» **ENTRIES PROVIDED**:
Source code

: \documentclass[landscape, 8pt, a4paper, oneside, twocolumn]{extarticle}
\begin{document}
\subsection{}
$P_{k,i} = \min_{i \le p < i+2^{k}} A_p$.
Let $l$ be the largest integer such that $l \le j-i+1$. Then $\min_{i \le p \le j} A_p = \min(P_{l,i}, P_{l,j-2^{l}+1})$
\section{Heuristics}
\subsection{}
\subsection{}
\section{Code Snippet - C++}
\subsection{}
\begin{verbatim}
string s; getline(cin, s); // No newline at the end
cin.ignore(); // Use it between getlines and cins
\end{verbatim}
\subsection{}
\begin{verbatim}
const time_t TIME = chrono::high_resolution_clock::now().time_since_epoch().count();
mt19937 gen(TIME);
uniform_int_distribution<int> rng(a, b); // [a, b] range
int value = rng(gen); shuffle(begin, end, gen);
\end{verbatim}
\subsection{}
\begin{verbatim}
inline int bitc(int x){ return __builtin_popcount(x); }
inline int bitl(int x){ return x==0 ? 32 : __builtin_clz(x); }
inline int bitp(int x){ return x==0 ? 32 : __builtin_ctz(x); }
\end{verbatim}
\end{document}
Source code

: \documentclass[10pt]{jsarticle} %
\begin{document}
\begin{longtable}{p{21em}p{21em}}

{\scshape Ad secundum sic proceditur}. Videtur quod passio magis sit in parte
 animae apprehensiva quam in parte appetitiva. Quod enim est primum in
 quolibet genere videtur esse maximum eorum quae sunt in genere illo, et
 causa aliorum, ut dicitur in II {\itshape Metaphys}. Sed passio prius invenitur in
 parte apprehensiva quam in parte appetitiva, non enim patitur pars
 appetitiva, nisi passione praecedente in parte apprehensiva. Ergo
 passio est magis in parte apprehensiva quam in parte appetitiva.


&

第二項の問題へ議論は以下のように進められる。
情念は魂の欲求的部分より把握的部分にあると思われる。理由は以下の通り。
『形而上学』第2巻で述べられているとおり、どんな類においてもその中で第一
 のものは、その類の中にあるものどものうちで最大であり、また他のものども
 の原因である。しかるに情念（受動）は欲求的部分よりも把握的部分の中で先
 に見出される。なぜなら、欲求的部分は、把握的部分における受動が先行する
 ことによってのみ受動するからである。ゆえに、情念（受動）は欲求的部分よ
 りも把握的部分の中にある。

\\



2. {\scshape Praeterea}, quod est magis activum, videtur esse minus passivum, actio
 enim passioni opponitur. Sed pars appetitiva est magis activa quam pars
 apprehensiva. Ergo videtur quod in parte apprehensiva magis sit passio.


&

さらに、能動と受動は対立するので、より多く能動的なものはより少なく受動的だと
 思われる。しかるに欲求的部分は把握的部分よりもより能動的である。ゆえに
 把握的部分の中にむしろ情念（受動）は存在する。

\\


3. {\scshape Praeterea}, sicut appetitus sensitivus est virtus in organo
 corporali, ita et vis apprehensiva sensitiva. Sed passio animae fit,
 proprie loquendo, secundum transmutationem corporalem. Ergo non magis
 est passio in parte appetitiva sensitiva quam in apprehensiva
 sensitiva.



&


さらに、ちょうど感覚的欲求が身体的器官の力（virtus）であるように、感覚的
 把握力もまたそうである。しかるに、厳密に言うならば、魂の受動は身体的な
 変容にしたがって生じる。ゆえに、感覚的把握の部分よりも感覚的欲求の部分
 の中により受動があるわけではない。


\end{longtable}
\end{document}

» **ABOUT THIS TASK**: The answer should consist solely of the lines from the first line above through the one with "さらに、能動と受動は対立するので、より多く能動的なものはより少なく受動的だと", both included, repeated exactly.

» **YOUR RESPONSE**:
Source code

: \documentclass[landscape, 8pt, a4paper, oneside, twocolumn]{extarticle}
\begin{document}
\subsection{}
$P_{k,i} = \min_{i \le p < i+2^{k}} A_p$.
Let $l$ be the largest integer such that $l \le j-i+1$. Then $\min_{i \le p \le j} A_p = \min(P_{l,i}, P_{l,j-2^{l}+1})$
\section{Heuristics}
\subsection{}
\subsection{}
\section{Code Snippet - C++}
\subsection{}
\begin{verbatim}
string s; getline(cin, s); // No newline at the end
cin.ignore(); // Use it between getlines and cins
\end{verbatim}
\subsection{}
\begin{verbatim}
const time_t TIME = chrono::high_resolution_clock::now().time_since_epoch().count();
mt19937 gen(TIME);
uniform_int_distribution<int> rng(a, b); // [a, b] range
int value = rng(gen); shuffle(begin, end, gen);
\end{verbatim}
\subsection{}
\begin{verbatim}
inline int bitc(int x){ return __builtin_popcount(x); }
inline int bitl(int x){ return x==0 ? 32 : __builtin_clz(x); }
inline int bitp(int x){ return x==0 ? 32 : __builtin_ctz(x); }
\end{verbatim}
\end{document}
Source code

: \documentclass[10pt]{jsarticle} %
\begin{document}
\begin{longtable}{p{21em}p{21em}}

{\scshape Ad secundum sic proceditur}. Videtur quod passio magis sit in parte
 animae apprehensiva quam in parte appetitiva. Quod enim est primum in
 quolibet genere videtur esse maximum eorum quae sunt in genere illo, et
 causa aliorum, ut dicitur in II {\itshape Metaphys}. Sed passio prius invenitur in
 parte apprehensiva quam in parte appetitiva, non enim patitur pars
 appetitiva, nisi passione praecedente in parte apprehensiva. Ergo
 passio est magis in parte apprehensiva quam in parte appetitiva.


&

第二項の問題へ議論は以下のように進められる。
情念は魂の欲求的部分より把握的部分にあると思われる。理由は以下の通り。
『形而上学』第2巻で述べられているとおり、どんな類においてもその中で第一
 のものは、その類の中にあるものどものうちで最大であり、また他のものども
 の原因である。しかるに情念（受動）は欲求的部分よりも把握的部分の中で先
 に見出される。なぜなら、欲求的部分は、把握的部分における受動が先行する
 ことによってのみ受動するからである。ゆえに、情念（受動）は欲求的部分よ
 りも把握的部分の中にある。

\\



2. {\scshape Praeterea}, quod est magis activum, videtur esse minus passivum, actio
 enim passioni opponitur. Sed pars appetitiva est magis activa quam pars
 apprehensiva. Ergo videtur quod in parte apprehensiva magis sit passio.


&

さらに、能動と受動は対立するので、より多く能動的なものはより少なく受動的だと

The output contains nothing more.